THE TASK => Repeat only the stretch of lines below that runs from the line with "towards integrating the new display manager" through the line with "made some testing", unaltered.
┌──
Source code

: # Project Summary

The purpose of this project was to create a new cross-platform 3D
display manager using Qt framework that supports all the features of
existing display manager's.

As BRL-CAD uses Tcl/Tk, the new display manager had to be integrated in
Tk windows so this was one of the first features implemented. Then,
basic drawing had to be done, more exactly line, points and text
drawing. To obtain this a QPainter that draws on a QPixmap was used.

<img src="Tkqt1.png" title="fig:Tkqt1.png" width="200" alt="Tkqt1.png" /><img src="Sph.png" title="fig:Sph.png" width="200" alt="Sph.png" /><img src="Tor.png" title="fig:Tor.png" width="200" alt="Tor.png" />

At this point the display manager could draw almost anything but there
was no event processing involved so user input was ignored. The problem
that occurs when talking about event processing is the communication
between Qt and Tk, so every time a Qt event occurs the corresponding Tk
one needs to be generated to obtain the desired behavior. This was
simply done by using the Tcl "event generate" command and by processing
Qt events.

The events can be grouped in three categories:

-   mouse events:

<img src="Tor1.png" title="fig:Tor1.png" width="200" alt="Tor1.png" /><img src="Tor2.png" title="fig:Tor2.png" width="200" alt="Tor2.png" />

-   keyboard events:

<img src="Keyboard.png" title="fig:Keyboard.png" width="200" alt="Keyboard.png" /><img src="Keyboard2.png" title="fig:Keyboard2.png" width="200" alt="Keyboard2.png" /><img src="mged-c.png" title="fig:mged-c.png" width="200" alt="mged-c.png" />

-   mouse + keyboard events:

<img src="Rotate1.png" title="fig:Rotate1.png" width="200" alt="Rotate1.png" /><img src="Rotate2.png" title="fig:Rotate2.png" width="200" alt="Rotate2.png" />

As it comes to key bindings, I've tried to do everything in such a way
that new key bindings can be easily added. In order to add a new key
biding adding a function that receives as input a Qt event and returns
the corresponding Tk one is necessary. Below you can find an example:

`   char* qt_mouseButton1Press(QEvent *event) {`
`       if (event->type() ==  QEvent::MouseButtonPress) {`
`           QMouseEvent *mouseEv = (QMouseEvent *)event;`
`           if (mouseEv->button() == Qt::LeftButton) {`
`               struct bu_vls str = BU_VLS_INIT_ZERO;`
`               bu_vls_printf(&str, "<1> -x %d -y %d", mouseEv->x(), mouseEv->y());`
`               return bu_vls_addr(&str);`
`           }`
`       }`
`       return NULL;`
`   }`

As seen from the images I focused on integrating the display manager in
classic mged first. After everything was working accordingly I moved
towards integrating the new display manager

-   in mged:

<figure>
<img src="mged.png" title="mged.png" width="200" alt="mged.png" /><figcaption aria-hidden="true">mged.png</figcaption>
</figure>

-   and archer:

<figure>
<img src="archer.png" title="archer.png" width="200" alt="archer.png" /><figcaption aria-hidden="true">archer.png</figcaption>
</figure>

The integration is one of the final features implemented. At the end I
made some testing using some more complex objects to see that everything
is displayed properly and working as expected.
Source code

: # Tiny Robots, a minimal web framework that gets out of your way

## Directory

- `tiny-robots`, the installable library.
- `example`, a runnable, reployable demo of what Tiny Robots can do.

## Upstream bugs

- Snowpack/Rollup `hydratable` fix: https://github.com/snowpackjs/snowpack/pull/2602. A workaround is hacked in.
└──
OUTPUT OF THE TASK =>
towards integrating the new display manager

-   in mged:

<figure>
<img src="mged.png" title="mged.png" width="200" alt="mged.png" /><figcaption aria-hidden="true">mged.png</figcaption>
</figure>

-   and archer:

<figure>
<img src="archer.png" title="archer.png" width="200" alt="archer.png" /><figcaption aria-hidden="true">archer.png</figcaption>
</figure>

The integration is one of the final features implemented. At the end I
made some testing using some more complex objects to see that everything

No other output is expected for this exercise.